良性种族中性粒细胞减少症(BEN)是一种与非裔和特定中东族群有关的血液学病症。先前在大型人群中的遗传关联研究表明,趋化因子的达菲抗原受体(DARC)基因中的 rs2814778 与 BEN 相关,特别是 DARC 无效红细胞表型。然而,导致白细胞计数低的这种红细胞表型的机制仍不清楚。
我们进行了一项极端表型设计的全基因组关联研究(GWAS),对来自地理和种族差异中风原因(REGARDS)研究的 1178 名非裔美国人个体中的约 1600 万个单核苷酸多态性(SNP)进行了分析,并在动脉粥样硬化风险社区(ARIC)研究中的 819 名非裔美国人参与者中进行了复制。对 rs2814778 进行条件分析,以确定染色体 1q22 上的其他关联信号。在一个有和没有 BEN 的健康个体的独立队列中,分析外周血中性粒细胞的全基因组基因表达。

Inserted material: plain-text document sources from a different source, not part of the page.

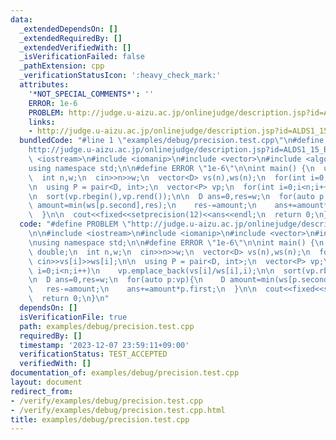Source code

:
 ```yaml
---
data:
  _extendedDependsOn: []
  _extendedRequiredBy: []
  _extendedVerifiedWith: []
  _isVerificationFailed: false
  _pathExtension: cpp
  _verificationStatusIcon: ':heavy_check_mark:'
  attributes:
    '*NOT_SPECIAL_COMMENTS*': ''
    ERROR: 1e-6
    PROBLEM: http://judge.u-aizu.ac.jp/onlinejudge/description.jsp?id=ALDS1_15_B
    links:
    - http://judge.u-aizu.ac.jp/onlinejudge/description.jsp?id=ALDS1_15_B
  bundledCode: "#line 1 \"examples/debug/precision.test.cpp\"\n#define PROBLEM \"\
    http://judge.u-aizu.ac.jp/onlinejudge/description.jsp?id=ALDS1_15_B\"\n\n#include\
    \ <iostream>\n#include <iomanip>\n#include <vector>\n#include <algorithm>\n\n\
    using namespace std;\n\n#define ERROR \"1e-6\"\n\nint main() {\n  using D = double;\n\
    \  int n,w;\n  cin>>n>>w;\n  vector<D> vs(n),ws(n);\n  for(int i=0;i<n;i++) cin>>vs[i]>>ws[i];\n\
    \n  using P = pair<D, int>;\n  vector<P> vp;\n  for(int i=0;i<n;i++)\n    vp.emplace_back(vs[i]/ws[i],i);\n\
    \n  sort(vp.rbegin(),vp.rend());\n\n  D ans=0,res=w;\n  for(auto p:vp){\n    D\
    \ amount=min(ws[p.second],res);\n    res-=amount;\n    ans+=amount*p.first;\n\
    \  }\n\n  cout<<fixed<<setprecision(12)<<ans<<endl;\n  return 0;\n}\n"
  code: "#define PROBLEM \"http://judge.u-aizu.ac.jp/onlinejudge/description.jsp?id=ALDS1_15_B\"\
    \n\n#include <iostream>\n#include <iomanip>\n#include <vector>\n#include <algorithm>\n\
    \nusing namespace std;\n\n#define ERROR \"1e-6\"\n\nint main() {\n  using D =\
    \ double;\n  int n,w;\n  cin>>n>>w;\n  vector<D> vs(n),ws(n);\n  for(int i=0;i<n;i++)\
    \ cin>>vs[i]>>ws[i];\n\n  using P = pair<D, int>;\n  vector<P> vp;\n  for(int\
    \ i=0;i<n;i++)\n    vp.emplace_back(vs[i]/ws[i],i);\n\n  sort(vp.rbegin(),vp.rend());\n\
    \n  D ans=0,res=w;\n  for(auto p:vp){\n    D amount=min(ws[p.second],res);\n \
    \   res-=amount;\n    ans+=amount*p.first;\n  }\n\n  cout<<fixed<<setprecision(12)<<ans<<endl;\n\
    \  return 0;\n}\n"
  dependsOn: []
  isVerificationFile: true
  path: examples/debug/precision.test.cpp
  requiredBy: []
  timestamp: '2023-12-07 23:59:11+09:00'
  verificationStatus: TEST_ACCEPTED
  verifiedWith: []
documentation_of: examples/debug/precision.test.cpp
layout: document
redirect_from:
- /verify/examples/debug/precision.test.cpp
- /verify/examples/debug/precision.test.cpp.html
title: examples/debug/precision.test.cpp
---
```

我们证实,DARC 中的 rs2814778 与 BEN 相关(p=4.09×10-53)。在 rs2814778 Conditioning 条件下,其他染色体 1 关联信号被消除。霍华德大学家庭研究(HUFS)和动脉粥样硬化多民族研究(MESA)中的参与者的炎症细胞因子(IL-2、6 和 10)在与 rs2814778 等位基因纯合的个体中的水平与其他个体相似,表明细胞因子吸收假说在白细胞稳态中发挥的作用较小。有和没有 BEN 的个体的中性粒细胞基因表达也相似,除了 BEN 中的低 DARC 表达外,表明其正常功能。BEN 中性粒细胞在白细胞迁移和造血干细胞动员途径中具有略微激活的特征(表达倍数变化<2)。
这些人类研究结果支持 DARC 无效的红细胞祖细胞优先分化为髓样细胞的观点,导致从循环中激活的 DARC 无效中性粒细胞进入脾脏,并导致相对中性粒细胞减少症。总的来说,这些人类数据充分解释了 DARC 无效红细胞表型导致 BEN 的机制,并进一步提供了一个生物学基础,即 BEN 在临床上是良性的。